> _Exercise details_:
Where the records appear below, transcribe them exactly, leaving none out.

Stored data:
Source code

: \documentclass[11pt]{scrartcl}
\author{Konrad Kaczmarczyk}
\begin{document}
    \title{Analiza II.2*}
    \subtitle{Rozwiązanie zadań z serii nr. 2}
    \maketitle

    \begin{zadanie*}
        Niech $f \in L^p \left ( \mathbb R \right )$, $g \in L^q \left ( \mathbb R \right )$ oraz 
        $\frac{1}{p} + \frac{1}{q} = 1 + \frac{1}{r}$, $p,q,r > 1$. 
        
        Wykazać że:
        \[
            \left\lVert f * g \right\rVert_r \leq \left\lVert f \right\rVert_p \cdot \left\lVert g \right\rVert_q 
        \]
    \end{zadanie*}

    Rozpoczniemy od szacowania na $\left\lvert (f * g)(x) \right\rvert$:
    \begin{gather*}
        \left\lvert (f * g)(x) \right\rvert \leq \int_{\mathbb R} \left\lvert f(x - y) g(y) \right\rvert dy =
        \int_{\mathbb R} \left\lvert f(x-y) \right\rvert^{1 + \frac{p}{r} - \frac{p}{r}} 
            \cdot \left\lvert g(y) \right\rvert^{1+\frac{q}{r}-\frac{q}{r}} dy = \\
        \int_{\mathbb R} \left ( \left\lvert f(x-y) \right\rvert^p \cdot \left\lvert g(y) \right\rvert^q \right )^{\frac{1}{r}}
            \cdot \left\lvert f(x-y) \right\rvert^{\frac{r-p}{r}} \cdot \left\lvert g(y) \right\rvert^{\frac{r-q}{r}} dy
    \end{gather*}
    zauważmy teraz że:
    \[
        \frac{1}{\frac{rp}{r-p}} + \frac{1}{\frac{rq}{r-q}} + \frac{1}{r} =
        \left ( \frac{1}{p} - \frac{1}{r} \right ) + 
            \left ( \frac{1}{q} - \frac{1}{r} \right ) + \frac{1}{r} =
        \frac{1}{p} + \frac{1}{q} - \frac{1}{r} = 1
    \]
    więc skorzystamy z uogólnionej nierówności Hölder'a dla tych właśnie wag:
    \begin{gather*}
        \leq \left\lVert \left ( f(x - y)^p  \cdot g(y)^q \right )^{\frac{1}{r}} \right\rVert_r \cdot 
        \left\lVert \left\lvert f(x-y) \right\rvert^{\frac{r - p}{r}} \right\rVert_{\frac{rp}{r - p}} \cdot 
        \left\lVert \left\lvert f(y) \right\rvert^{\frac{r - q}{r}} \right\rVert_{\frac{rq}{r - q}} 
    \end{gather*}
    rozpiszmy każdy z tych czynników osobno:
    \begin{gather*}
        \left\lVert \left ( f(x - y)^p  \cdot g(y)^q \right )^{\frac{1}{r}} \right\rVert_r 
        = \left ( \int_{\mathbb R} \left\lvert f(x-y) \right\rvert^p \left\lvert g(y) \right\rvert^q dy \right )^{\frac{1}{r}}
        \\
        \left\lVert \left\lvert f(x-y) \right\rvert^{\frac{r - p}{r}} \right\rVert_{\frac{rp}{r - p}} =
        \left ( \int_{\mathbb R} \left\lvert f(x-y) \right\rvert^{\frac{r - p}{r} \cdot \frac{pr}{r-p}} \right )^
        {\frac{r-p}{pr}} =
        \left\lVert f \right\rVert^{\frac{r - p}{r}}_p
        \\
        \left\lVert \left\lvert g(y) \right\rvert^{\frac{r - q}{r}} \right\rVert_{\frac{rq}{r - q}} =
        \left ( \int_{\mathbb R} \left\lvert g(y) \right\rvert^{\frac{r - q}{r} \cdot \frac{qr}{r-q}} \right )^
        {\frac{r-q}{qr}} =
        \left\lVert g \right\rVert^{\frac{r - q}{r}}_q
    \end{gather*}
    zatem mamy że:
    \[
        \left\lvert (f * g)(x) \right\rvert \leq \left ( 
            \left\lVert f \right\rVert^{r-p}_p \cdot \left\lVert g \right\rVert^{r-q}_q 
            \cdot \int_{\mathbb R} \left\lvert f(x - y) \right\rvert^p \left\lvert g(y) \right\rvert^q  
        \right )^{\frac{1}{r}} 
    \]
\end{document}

> _Answer to this exercise_:
Source code

: \documentclass[11pt]{scrartcl}
\author{Konrad Kaczmarczyk}
\begin{document}
    \title{Analiza II.2*}
    \subtitle{Rozwiązanie zadań z serii nr. 2}
    \maketitle

    \begin{zadanie*}
        Niech $f \in L^p \left ( \mathbb R \right )$, $g \in L^q \left ( \mathbb R \right )$ oraz 
        $\frac{1}{p} + \frac{1}{q} = 1 + \frac{1}{r}$, $p,q,r > 1$. 
        
        Wykazać że:
        \[
            \left\lVert f * g \right\rVert_r \leq \left\lVert f \right\rVert_p \cdot \left\lVert g \right\rVert_q 
        \]
    \end{zadanie*}

    Rozpoczniemy od szacowania na $\left\lvert (f * g)(x) \right\rvert$:
    \begin{gather*}
        \left\lvert (f * g)(x) \right\rvert \leq \int_{\mathbb R} \left\lvert f(x - y) g(y) \right\rvert dy =
        \int_{\mathbb R} \left\lvert f(x-y) \right\rvert^{1 + \frac{p}{r} - \frac{p}{r}} 
            \cdot \left\lvert g(y) \right\rvert^{1+\frac{q}{r}-\frac{q}{r}} dy = \\
        \int_{\mathbb R} \left ( \left\lvert f(x-y) \right\rvert^p \cdot \left\lvert g(y) \right\rvert^q \right )^{\frac{1}{r}}
            \cdot \left\lvert f(x-y) \right\rvert^{\frac{r-p}{r}} \cdot \left\lvert g(y) \right\rvert^{\frac{r-q}{r}} dy
    \end{gather*}
    zauważmy teraz że:
    \[
        \frac{1}{\frac{rp}{r-p}} + \frac{1}{\frac{rq}{r-q}} + \frac{1}{r} =
        \left ( \frac{1}{p} - \frac{1}{r} \right ) + 
            \left ( \frac{1}{q} - \frac{1}{r} \right ) + \frac{1}{r} =
        \frac{1}{p} + \frac{1}{q} - \frac{1}{r} = 1
    \]
    więc skorzystamy z uogólnionej nierówności Hölder'a dla tych właśnie wag:
    \begin{gather*}
        \leq \left\lVert \left ( f(x - y)^p  \cdot g(y)^q \right )^{\frac{1}{r}} \right\rVert_r \cdot 
        \left\lVert \left\lvert f(x-y) \right\rvert^{\frac{r - p}{r}} \right\rVert_{\frac{rp}{r - p}} \cdot 
        \left\lVert \left\lvert f(y) \right\rvert^{\frac{r - q}{r}} \right\rVert_{\frac{rq}{r - q}} 
    \end{gather*}
    rozpiszmy każdy z tych czynników osobno:
    \begin{gather*}
        \left\lVert \left ( f(x - y)^p  \cdot g(y)^q \right )^{\frac{1}{r}} \right\rVert_r 
        = \left ( \int_{\mathbb R} \left\lvert f(x-y) \right\rvert^p \left\lvert g(y) \right\rvert^q dy \right )^{\frac{1}{r}}
        \\
        \left\lVert \left\lvert f(x-y) \right\rvert^{\frac{r - p}{r}} \right\rVert_{\frac{rp}{r - p}} =
        \left ( \int_{\mathbb R} \left\lvert f(x-y) \right\rvert^{\frac{r - p}{r} \cdot \frac{pr}{r-p}} \right )^
        {\frac{r-p}{pr}} =
        \left\lVert f \right\rVert^{\frac{r - p}{r}}_p
        \\
        \left\lVert \left\lvert g(y) \right\rvert^{\frac{r - q}{r}} \right\rVert_{\frac{rq}{r - q}} =
        \left ( \int_{\mathbb R} \left\lvert g(y) \right\rvert^{\frac{r - q}{r} \cdot \frac{qr}{r-q}} \right )^
        {\frac{r-q}{qr}} =
        \left\lVert g \right\rVert^{\frac{r - q}{r}}_q
    \end{gather*}
    zatem mamy że:
    \[
        \left\lvert (f * g)(x) \right\rvert \leq \left ( 
            \left\lVert f \right\rVert^{r-p}_p \cdot \left\lVert g \right\rVert^{r-q}_q 
            \cdot \int_{\mathbb R} \left\lvert f(x - y) \right\rvert^p \left\lvert g(y) \right\rvert^q  
        \right )^{\frac{1}{r}} 
    \]
\end{document}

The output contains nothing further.